Clippers season-ticket prices stable

Whenever the next NBA season starts, it won't cost any more to see the Los Angeles Clippers' reigning Rookie of the Year, Blake Griffin.

For the fourth consecutive year, the Clippers declined to raise their season-ticket prices despite a 7.9 percent jump in attendance that can be largely correlated with Griffin's arrival and dominant rookie season.

The team declined comment. However, ESPNLosAngeles.com obtained ticket information that confirms the prices of Clippers' season-ticket packages remain unchanged.

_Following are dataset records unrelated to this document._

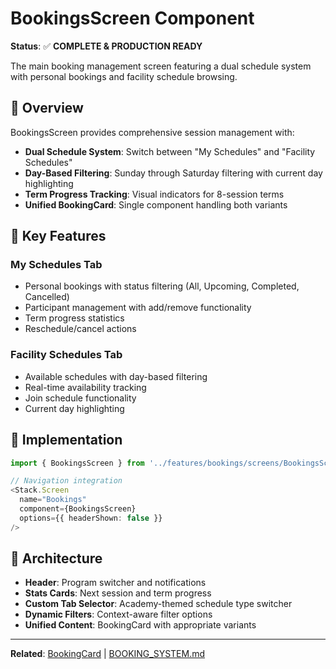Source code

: # BookingsScreen Component

**Status**: ✅ **COMPLETE & PRODUCTION READY**

The main booking management screen featuring a dual schedule system with personal bookings and facility schedule browsing.

## 🎯 Overview

BookingsScreen provides comprehensive session management with:
- **Dual Schedule System**: Switch between "My Schedules" and "Facility Schedules"
- **Day-Based Filtering**: Sunday through Saturday filtering with current day highlighting
- **Term Progress Tracking**: Visual indicators for 8-session terms
- **Unified BookingCard**: Single component handling both variants

## 📱 Key Features

### My Schedules Tab
- Personal bookings with status filtering (All, Upcoming, Completed, Cancelled)
- Participant management with add/remove functionality
- Term progress statistics
- Reschedule/cancel actions

### Facility Schedules Tab
- Available schedules with day-based filtering
- Real-time availability tracking
- Join schedule functionality
- Current day highlighting

## 🔧 Implementation

```typescript
import { BookingsScreen } from '../features/bookings/screens/BookingsScreen';

// Navigation integration
<Stack.Screen 
  name="Bookings" 
  component={BookingsScreen}
  options={{ headerShown: false }}
/>
```

## 🎨 Architecture

- **Header**: Program switcher and notifications
- **Stats Cards**: Next session and term progress
- **Custom Tab Selector**: Academy-themed schedule type switcher
- **Dynamic Filters**: Context-aware filter options
- **Unified Content**: BookingCard with appropriate variants

---

**Related**: [BookingCard](./BookingCard.md) | [BOOKING_SYSTEM.md](../../features/BOOKING_SYSTEM.md)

The most expensive courtside seats ran $48,400 for a full 41-game home season. The cheapest full-season seats in the third level of Staples Center ran $396.

The Clippers averaged 17,742 fans in 2010-11, a 7.9 percent increase from the 16,343 they averaged in 2009-10.

According to Team Marketing Research's annual fan cost index report for the 2009-10 season, the Clippers' average ticket cost $51.47, well above the league average of $47.66 but well below the Los Angeles Lakers' $95.25 average ticket, highest in the NBA.

The average cost for a family of four to attend a Clippers game last year was $313.86, ninth-highest in the league.

In the brochure sent to season-ticket holders this spring, the team implied that it wanted to reward its loyal fans who had held onto their seats while the team lost 116 games combined the previous two seasons.

"The Clippers have been discovered," the first page of the Griffin-themed brochure reads. "The buzz about this young, talented team has spread like wildfire. Like all true Clippers fans, you just smile. As a season ticket holder you've experienced it all firsthand."

Griffin is featured in nine of the 13 photographs in the brochure. Other players featured include Eric Gordon, DeAndre Jordan, Al-Farouq Aminu and, strangely, Baron Davis, who was traded to Cleveland in late February.

A team spokesman attributed that to a "quirk of timing," because most of the season-ticket materials were shipped Feb. 14, 10 days before Davis was traded.

Ramona Shelburne is a reporter and columnist for ESPNLosAngeles.com.